# What do you think..



## Superpup (Jun 7, 2007)

I am hoping I did a better job with Cody's stack this time. I have tried this before but not with good luck.
Please let me know what you think...

http://i196.photobucket.com/albums/aa273/superpup12/DSCN0942.jpg[/img]] 

http://i196.photobucket.com/albums/aa273/superpup12/DSCN0943.jpg[/img]] 

http://i196.photobucket.com/albums/aa273/superpup12/DSCN0940.jpg[/img]] 

ANd a HEAD SHOT

http://i196.photobucket.com/albums/aa273/superpup12/DSCN0925.jpg[/img]] 

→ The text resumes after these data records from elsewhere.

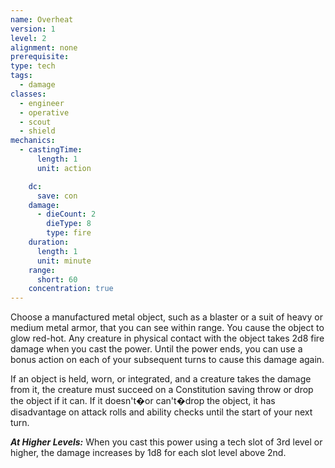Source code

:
 ```yaml
---
name: Overheat
version: 1
level: 2
alignment: none
prerequisite: 
type: tech
tags:
  - damage
classes:
  - engineer
  - operative
  - scout
  - shield
mechanics:
  - castingTime:
      length: 1
      unit: action

    dc:
      save: con
    damage:
      - dieCount: 2
        dieType: 8
        type: fire
    duration:
      length: 1
      unit: minute
    range:
      short: 60
    concentration: true
---
```

Choose a manufactured metal object, such as a blaster or a suit of heavy or medium metal armor, that you can see within range. You cause the object to glow red-hot. Any creature in physical contact with the object takes 2d8 fire damage when you cast the power. Until the power ends, you can use a bonus action on each of your subsequent turns to cause this damage again.

If an object is held, worn, or integrated, and a creature takes the damage from it, the creature must succeed on a Constitution saving throw or drop the object if it can. If it doesn't�or can't�drop the object, it has disadvantage on attack rolls and ability checks until the start of your next turn.

***__At Higher Levels__:*** When you cast this power using a tech slot of 3rd level or higher, the damage increases by 1d8 for each slot level above 2nd.
    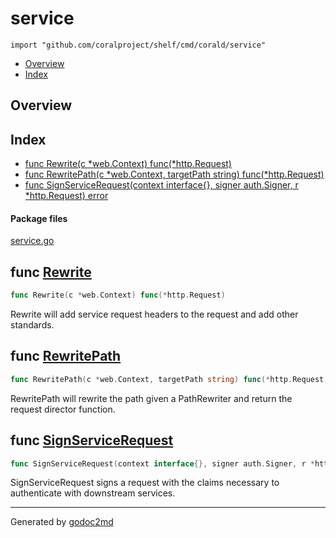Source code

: 

# service
`import "github.com/coralproject/shelf/cmd/corald/service"`

* [Overview](#pkg-overview)
* [Index](#pkg-index)

## <a name="pkg-overview">Overview</a>



## <a name="pkg-index">Index</a>
* [func Rewrite(c *web.Context) func(*http.Request)](#Rewrite)
* [func RewritePath(c *web.Context, targetPath string) func(*http.Request)](#RewritePath)
* [func SignServiceRequest(context interface{}, signer auth.Signer, r *http.Request) error](#SignServiceRequest)


#### <a name="pkg-files">Package files</a>
[service.go](/src/github.com/coralproject/shelf/cmd/corald/service/service.go) 





## <a name="Rewrite">func</a> [Rewrite](/src/target/service.go?s=509:557#L10)
``` go
func Rewrite(c *web.Context) func(*http.Request)
```
Rewrite will add service request headers to the request and add other
standards.



## <a name="RewritePath">func</a> [RewritePath](/src/target/service.go?s=963:1034#L32)
``` go
func RewritePath(c *web.Context, targetPath string) func(*http.Request)
```
RewritePath will rewrite the path given a PathRewriter and return the request
director function.



## <a name="SignServiceRequest">func</a> [SignServiceRequest](/src/target/service.go?s=239:326#L2)
``` go
func SignServiceRequest(context interface{}, signer auth.Signer, r *http.Request) error
```
SignServiceRequest signs a request with the claims necessary to authenticate
with downstream services.








- - -
Generated by [godoc2md](http://godoc.org/github.com/davecheney/godoc2md)
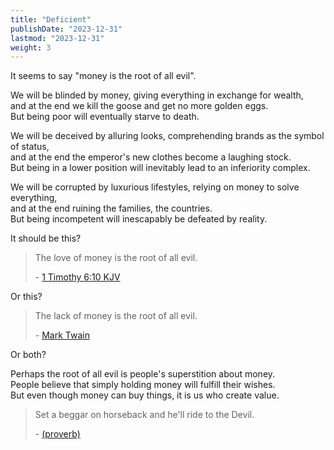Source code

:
 ```yaml
---
title: "Deficient"
publishDate: "2023-12-31"
lastmod: "2023-12-31"
weight: 3
---
```


It seems to say "money is the root of all evil".<br/>

We will be blinded by money, giving everything in exchange for wealth,<br/>
and at the end we kill the goose and get no more golden eggs.<br/>
But being poor will eventually starve to death.<br/>

We will be deceived by alluring looks, comprehending brands as the symbol of status,<br/>
and at the end the emperor's new clothes become a laughing stock.<br/>
But being in a lower position will inevitably lead to an inferiority complex.<br/>

We will be corrupted by luxurious lifestyles, relying on money to solve everything,<br/>
and at the end ruining the families, the countries.<br/>
But being incompetent will inescapably be defeated by reality.<br/>

It should be this?<br/>

> The love of money is the root of all evil.
>
> \- [1 Timothy 6:10 KJV](https://www.biblegateway.com/passage/?search=1%20Timothy%206%3A10&version=KJV)

Or this?<br/>

> The lack of money is the root of all evil.
>
> \- [Mark Twain](https://www.goodreads.com/quotes/81045-the-lack-of-money-is-the-root-of-all-evil)

Or both?<br/>

Perhaps the root of all evil is people's superstition about money.<br/>
People believe that simply holding money will fulfill their wishes.<br/>
But even though money can buy things, it is us who create value.<br/>

> Set a beggar on horseback and he'll ride to the Devil.
>
> \- [(proverb)](https://en.wiktionary.org/wiki/set_a_beggar_on_horseback_and_he%27ll_ride_to_the_Devil)
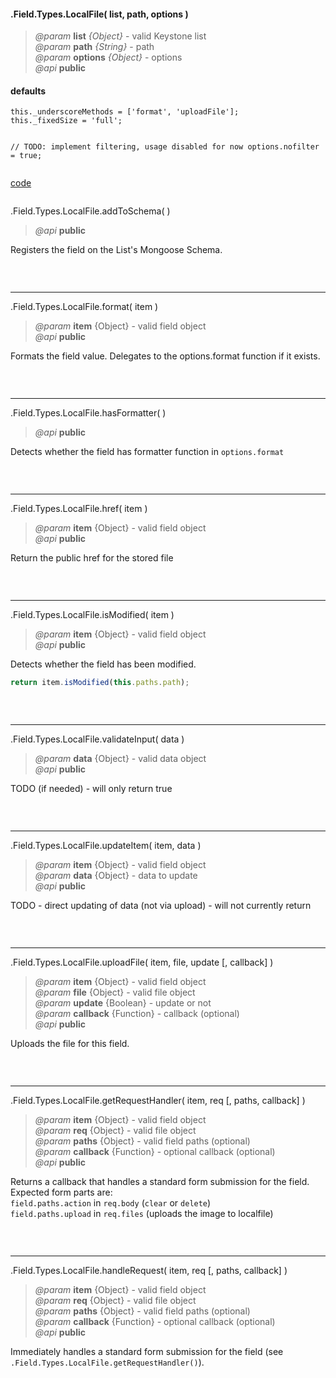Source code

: #### .Field.Types.LocalFile( list, path, options )  
> *@param* **list** _{Object}_  - valid Keystone list   
> *@param* **path** _{String}_  - path   
> *@param* **options** _{Object}_  - options   
> *@api* **public**  

<div class="code-header"> <h4>defaults</h4></div><pre class=" language-javascript"><code class="language-javascript">this._underscoreMethods = ['format', 'uploadFile'];
this._fixedSize = 'full';

// TODO: implement filtering, usage disabled for now
options.nofilter = true;
</code></pre>

<div class="code-header addGitHubLink" data-file="lib/fieldTypes/localfile.js"> <a href="#" class="loadCode"> code</a></div><pre class=" language-javascript hideCode api"></pre> 

<span class="subMethod"> .Field.Types.LocalFile.addToSchema(  ) </span>  
> *@api* **public**     

Registers the field on the List's Mongoose Schema.  
<div class="code-header addGitHubLink" data-file="lib/fieldTypes/localfile.js#L65-L167"> &nbsp;</div><pre class=" language-javascript hideCode api"></pre> 

---

<span class="subMethod"> .Field.Types.LocalFile.format( item ) </span>  
> *@param* **item** {Object} - valid field object   
> *@api* **public**     

Formats the field value.
Delegates to the options.format function if it exists.  

<div class="code-header addGitHubLink" data-file="lib/fieldTypes/localfile.js#L170-L185"> &nbsp;</div><pre class=" language-javascript hideCode api"></pre> 

---
<span class="subMethod"> .Field.Types.LocalFile.hasFormatter(  ) </span> 
> *@api* **public**    

Detects whether the field has formatter function in `options.format`
<div class="code-header addGitHubLink" data-file="lib/fieldTypes/localfile.js#L188-L196">&nbsp; </div><pre class=" language-javascript hideCode api"></pre> 

---
<span class="subMethod"> .Field.Types.LocalFile.href( item ) </span> 
> *@param* **item** {Object} - valid field object   
> *@api* **public**    

Return the public href for the stored file  

<div class="code-header addGitHubLink" data-file="lib/fieldTypes/localfile.js#L199-L209">&nbsp; </div><pre class=" language-javascript hideCode api"></pre> 

---
<span class="subMethod"> .Field.Types.LocalFile.isModified( item ) </span> 
> *@param* **item** {Object} - valid field object   
> *@api* **public**    

Detects whether the field has been modified.  
```javascript
return item.isModified(this.paths.path);
```
<div class="code-header addGitHubLink" data-file="lib/fieldTypes/localfile.js#L212-L220">&nbsp; </div><pre class=" language-javascript hideCode api"></pre> 

---
<span class="subMethod"> .Field.Types.LocalFile.validateInput( data )  </span> 
> *@param* **data** {Object} - valid data object  
> *@api* **public**   
 
<p class="warning-note"> TODO (if needed) - will only return true</p>

<div class="code-header addGitHubLink" data-file="lib/fieldTypes/localfile.js#L295-L304"> &nbsp;</div><pre class=" language-javascript hideCode api"></pre> 


---
<span class="subMethod"> .Field.Types.LocalFile.updateItem( item, data )  </span> 
> *@param* **item** {Object} - valid field object  
> *@param* **data** {Object} - data to update  
> *@api* **public**  

<p class="warning-note"> TODO - direct updating of data (not via upload) - will not currently return</p>

<div class="code-header addGitHubLink" data-file="lib/fieldTypes/localfile.js#L235-L243"> &nbsp;</div><pre class=" language-javascript hideCode api"></pre> 

---
<span class="subMethod"> .Field.Types.LocalFile.uploadFile( item, file, update [, callback] )  </span> 
> *@param* **item** {Object} - valid field object  
> *@param* **file** {Object} - valid file object  
> *@param* **update** {Boolean} - update or not  
> *@param* **callback** {Function} - callback (optional)  
> *@api* **public**  

Uploads the file for this field.  
<div class="code-header addGitHubLink" data-file="lib/fieldTypes/localfile.js#L246-L304"> &nbsp;</div><pre class=" language-javascript hideCode api"></pre> 

---
<span class="subMethod"> .Field.Types.LocalFile.getRequestHandler( item, req [, paths, callback] )  </span>
> *@param* **item** {Object} - valid field object  
> *@param* **req** {Object} - valid file object  
> *@param* **paths** {Object} - valid field paths (optional)  
> *@param* **callback** {Function} - optional callback (optional)  
> *@api* **public**  

Returns a callback that handles a standard form submission for the field.  
Expected form parts are:  
`field.paths.action` in `req.body` (`clear` or `delete`)  
`field.paths.upload` in `req.files` (uploads the image to localfile)  
<div class="code-header addGitHubLink" data-file="lib/fieldTypes/localfile.js#L307-L348">&nbsp; </div><pre class=" language-javascript hideCode api"></pre> 

---
<span class="subMethod"> .Field.Types.LocalFile.handleRequest( item, req [, paths, callback] )  </span> 
> *@param* **item** {Object} - valid field object  
> *@param* **req** {Object} - valid file object  
> *@param* **paths** {Object} - valid field paths (optional)  
> *@param* **callback** {Function} - optional callback (optional)  
> *@api* **public**  

Immediately handles a standard form submission for the field (see `.Field.Types.LocalFile.getRequestHandler()`).  

<div class="code-header addGitHubLink" data-file="lib/fieldTypes/localfile.js#L351-L359"> &nbsp;</div><pre class=" language-javascript hideCode api"></pre>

So what do you think??? I know he does have a masculine head, other than that, I do not know anything about his conformation.


----------



## lhczth (Apr 5, 2000)

Masculine male with very good color, dark eyes. Flat withers on an otherwise nice topline. His croups should be longer. Good angulation front and rear though I would like to see a broader thigh. He looks to be in good shape, nice tuck up. He also looks to be quite athletic. Appears to stand a bit east/west in front.


----------



## Superpup (Jun 7, 2007)

Thank you Lisa for your comments. I did notice his front feet are indeed a little "eastie-westie" .
Can I ask some silly questions...







what is "croups"? And also what does it means when you say "nice tuck up"? I apologize for being so novice but I know these terms are used often, I just never really knew exactly what was meant by it... 
thanks again for very nice compliments!


----------



## Elmo's Mom (May 21, 2007)

I don't know anything about stacking, but I can tell a pretty face when I see one! He looks so cute with ice on his face.


----------



## EJQ (May 13, 2003)

Generally I like him - he has a nice masculine head - I agree that he is short in the croup (that's the area from the base of his tail forward to about the tip of his hips) - see that steep sudden drop? it should be a bit longer and smoother in transition. 
How old is he? Except for that little bit of grey on his chin he looks pretty young. As far as his front feet are concerned I can't see much evidence that his feet are splayed in the angle of the picture.

He's a good looking guy!


----------



## Superpup (Jun 7, 2007)

EJQ,
he is gonna be 2 yrs in March. Isn't that crazy how fast they can get grey hair already!?!?!? He has some filling out to do yet, he has filled out nicely during the past few months but he still has that puppyness in him.
thanks for the compliments though!!!


----------



## EJQ (May 13, 2003)

Oh yeah he is still very much a puppy. You won't believe how much he is going to fill out and pump up over the next few months. I'd love to see some photos of him in May. 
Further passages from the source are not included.